Andrés Sardá is a Spanish lingerie brand created by Andrés Sardá Sacristán. Today, Sarda's daughter, Nuria Sardá, is creative director of the brand. The brand has a store located in Madrid, on Don Ramon de la Cruz Street, and over 400 multi-brand points of sale, with a greater presence in Germany, Belgium, Spain and France.

Andres Sardá designs are known internationally for having contributed to the field of lingerie technology with the innovation of adding Teflon, Nylon, and Lycra to his products.

Since 2000, Andrés Sardá designs are present in the Pasarela Cibeles, and, previously in 1996, at the Pasarela Gaudi.

== History ==
The company was founded in 1962 by Andres Sardá and the brand in 1980. At the time of the creation of the company, the pieces of underwear were made with an almost sole focus of orthopedic functional criteria, regardless of aesthetics. In 1965, Sardá began exports to France with clients such as Galeries Lafayette and Printemps.

In 1970, Sardá expanded the range of products by adding swimming clothes.
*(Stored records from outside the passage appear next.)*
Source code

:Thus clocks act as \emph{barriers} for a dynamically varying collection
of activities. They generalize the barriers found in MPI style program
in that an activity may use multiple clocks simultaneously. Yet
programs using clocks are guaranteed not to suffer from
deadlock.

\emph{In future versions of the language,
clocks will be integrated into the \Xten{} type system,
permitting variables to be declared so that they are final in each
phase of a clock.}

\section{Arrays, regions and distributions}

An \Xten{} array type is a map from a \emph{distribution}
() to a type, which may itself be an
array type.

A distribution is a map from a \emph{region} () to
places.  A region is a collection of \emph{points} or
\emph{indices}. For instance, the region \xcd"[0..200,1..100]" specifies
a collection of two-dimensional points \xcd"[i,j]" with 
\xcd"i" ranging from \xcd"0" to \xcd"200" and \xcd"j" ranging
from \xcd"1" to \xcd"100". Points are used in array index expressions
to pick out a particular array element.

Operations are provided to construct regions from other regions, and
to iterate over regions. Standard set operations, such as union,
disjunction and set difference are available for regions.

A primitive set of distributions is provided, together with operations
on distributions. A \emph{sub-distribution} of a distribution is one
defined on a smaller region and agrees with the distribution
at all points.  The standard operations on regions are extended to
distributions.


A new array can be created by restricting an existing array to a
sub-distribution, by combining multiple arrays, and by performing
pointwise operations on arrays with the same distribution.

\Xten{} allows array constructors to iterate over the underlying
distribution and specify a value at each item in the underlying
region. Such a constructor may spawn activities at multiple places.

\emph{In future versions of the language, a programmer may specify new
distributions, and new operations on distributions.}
In 1995, Nuria Sardá, his daughter, who was the manager of the prestigious Eurocorset boutique, joined the design team led by Andrés Sardá. Currently, she is in charge of creative direction.

The group Van de Velde N.V. bought Eurocorset SA, owner of the trademark Andrés Sardá, with the agreement that the family Sardá would still create the collections and would keep the headquarters of operations in Barcelona.

In 2024, the brand was renamed 'Sarda'.